Schottenheimer's first full year as head coach in 1985 was Kosar's first as starting quarterback. Together they would turn around a team that started 1-7 the year before and turn it into a franchise that would go to two straight conference championships. Kosar said Schottenheimer, a former player himself, brought toughness, grittiness and discipline to the job, and also an attention to detail that made players look forward to Sunday.

“Practices were actually harder than the games, the two-a-days, the three-a-day practices, the amount of contact that you went through for practice actually made Sunday not as tough going against other teams,” he said. “Probably shortened a lot of players careers, but in the short run of playing our teams were tough, disciplined, and every Sunday we knew we were ready to play.”

Then he did it again with the Chiefs.

"For him to put the structure, organization together for two organizations that weren't winning football games and winning playoff games before he got there, to put those two teams and those two organizations together within a decade to get to multiple AFC Conference Championship games is absolutely not an easy feat to do," Kosar said.

Schottenheimer was in the early stages of Alzheimer's in 2016 when he returned to Cleveland to be honored with his 1986 team. It's a disease that in his final days robbed him, Kosar says, of truly appreciating this year’s playoff showdown between two of his most successful franchises.

"It's really a shame that a man who’s had such a massive influence on so many of us isn't really able to understand, really know the magnitude of a Browns-Chiefs game where he had such a major influence," Kosar said.

In life, fate kept Schottenheimer from the game’s biggest stage, but Kosar is hoping in death he can still achieve the game's biggest honor.

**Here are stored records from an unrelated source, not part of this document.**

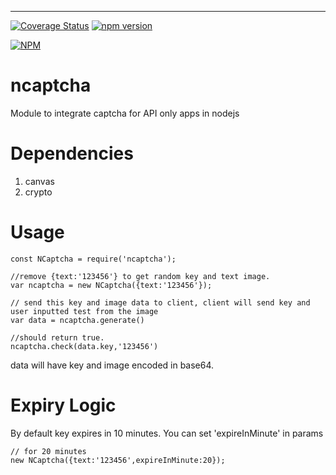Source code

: ---

[![Coverage Status](https://coveralls.io/repos/github/Code-Vedas/ncaptcha/badge.svg?branch=master)](https://coveralls.io/github/Code-Vedas/ncaptcha?branch=master)
[![npm version](https://badge.fury.io/js/ncaptcha-api.svg)](https://badge.fury.io/js/ncaptcha-api)

[![NPM](https://nodei.co/npm/ncaptcha-api.png?downloads=true&downloadRank=true&stars=true)](https://nodei.co/npm/ncaptcha-api/)

# ncaptcha

Module to integrate captcha for API only apps in nodejs

# Dependencies

1. canvas
2. crypto

# Usage

```
const NCaptcha = require('ncaptcha');

//remove {text:'123456'} to get random key and text image.
var ncaptcha = new NCaptcha({text:'123456'});

// send this key and image data to client, client will send key and user inputted test from the image
var data = ncaptcha.generate()

//should return true.
ncaptcha.check(data.key,'123456')
```

data will have key and image encoded in base64.

# Expiry Logic

By default key expires in 10 minutes. You can set 'expireInMinute' in params

```
// for 20 minutes
new NCaptcha({text:'123456',expireInMinute:20});
```

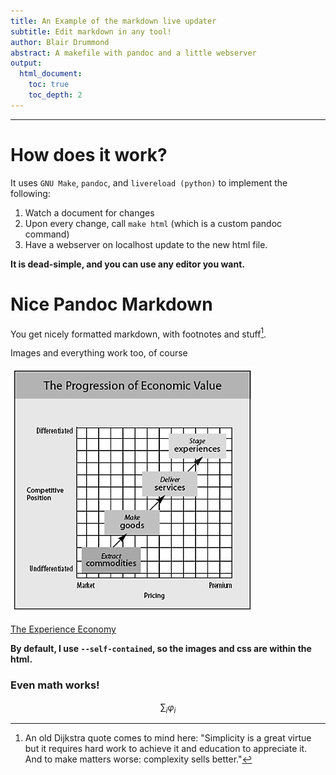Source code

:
 ```yaml
---
title: An Example of the markdown live updater
subtitle: Edit markdown in any tool!
author: Blair Drummond
abstract: A makefile with pandoc and a little webserver
output:
  html_document:
    toc: true
    toc_depth: 2
---
```


-----

# How does it work?

It uses `GNU Make`, `pandoc`, and `livereload (python)` to implement the following:

1. Watch a document for changes
2. Upon every change, call `make html` (which is a custom pandoc command)
3. Have a webserver on localhost update to the new html file.

**It is dead-simple, and you can use any editor you want.**

# Nice Pandoc Markdown

You get nicely formatted markdown, with footnotes and stuff[^1].

[^1]: An old Dijkstra quote comes to mind here: "Simplicity is a great virtue but it requires hard work to achieve it and education to appreciate it. And to make matters worse: complexity sells better." 

Images and everything work too, of course

![The Experience Economy](./experience-economy.gif)

[The Experience Economy](https://hbr.org/1998/07/welcome-to-the-experience-economy)

**By default, I use `--self-contained`, so the images and css are within the html.**

### Even math works! 

$$ \sum_i \varphi_i $$
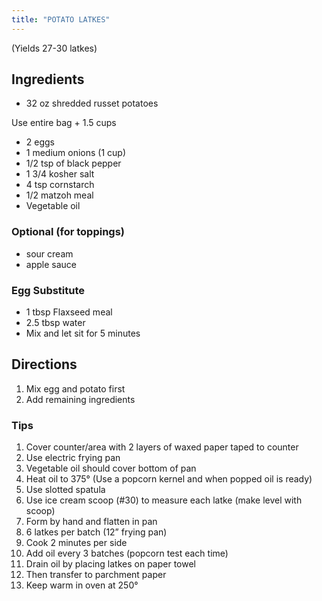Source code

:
 ```yaml
---
title: "POTATO LATKES"
---
```



(Yields 27-30 latkes)
##  Ingredients
* 32 oz shredded russet potatoes

Use entire bag + 1.5 cups
* 2 eggs
* 1 medium onions (1 cup)
* 1/2 tsp of black pepper
* 1 3/4 kosher salt
* 4 tsp cornstarch
* 1/2 matzoh meal
* Vegetable oil

### Optional (for toppings)
* sour cream
* apple sauce


### Egg Substitute
* 1 tbsp Flaxseed meal
* 2.5 tbsp water
* Mix and let sit for 5 minutes

## Directions
1. Mix egg and potato first
2. Add remaining ingredients

### Tips
1. Cover counter/area with 2 layers of waxed paper taped to counter
2. Use electric frying pan
3. Vegetable oil should cover bottom of pan
4. Heat oil to 375° (Use a popcorn kernel and when popped oil is ready)
5. Use slotted spatula
6. Use ice cream scoop (#30) to measure each latke (make level with scoop)
7. Form by hand and flatten in pan
8. 6 latkes per batch (12” frying pan)
9. Cook 2 minutes per side
10. Add oil every 3 batches (popcorn test each time)
11. Drain oil by placing latkes on paper towel
12. Then transfer to parchment paper
13. Keep warm in oven at 250°

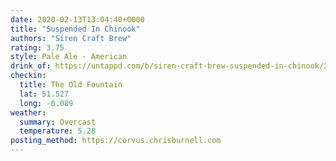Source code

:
 ```yaml
---
date: 2020-02-13T13:04:40+0000
title: "Suspended In Chinook"
authors: "Siren Craft Brew"
rating: 3.75
style: Pale Ale - American
drink_of: https://untappd.com/b/siren-craft-brew-suspended-in-chinook/2833533
checkin:
  title: The Old Fountain
  lat: 51.527
  long: -0.089
weather:
  summary: Overcast
  temperature: 5.28
posting_method: https://corvus.chrisburnell.com
---
```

A football journey that started in Cleveland ending just down the road in Canton.

"When you talk about the history and tradition of the Cleveland Browns and going back to the great Paul Brown and Otto Graham, and to have Marty Schottenheimer mentioned in the same breath in that type of organization is absolutely confirming to our previous statement of his earning the right to have a house in Canton, the Hall of Fame,” Kosar said.

Statement from the Browns

“The Cleveland Browns are saddened to learn of the passing of Marty Schottenheimer. As a head coach, he led the organization to four playoff appearances and three divisional titles, but it was his tough, hard-nosed, never give up the fight attitude the team embodied that endeared him to Browns fans and often led to thrilling victories. His impact on the game of football was not only felt in Northeast Ohio but across the entire NFL. Our thoughts and prayers are with his wife, Pat, and his entire family.”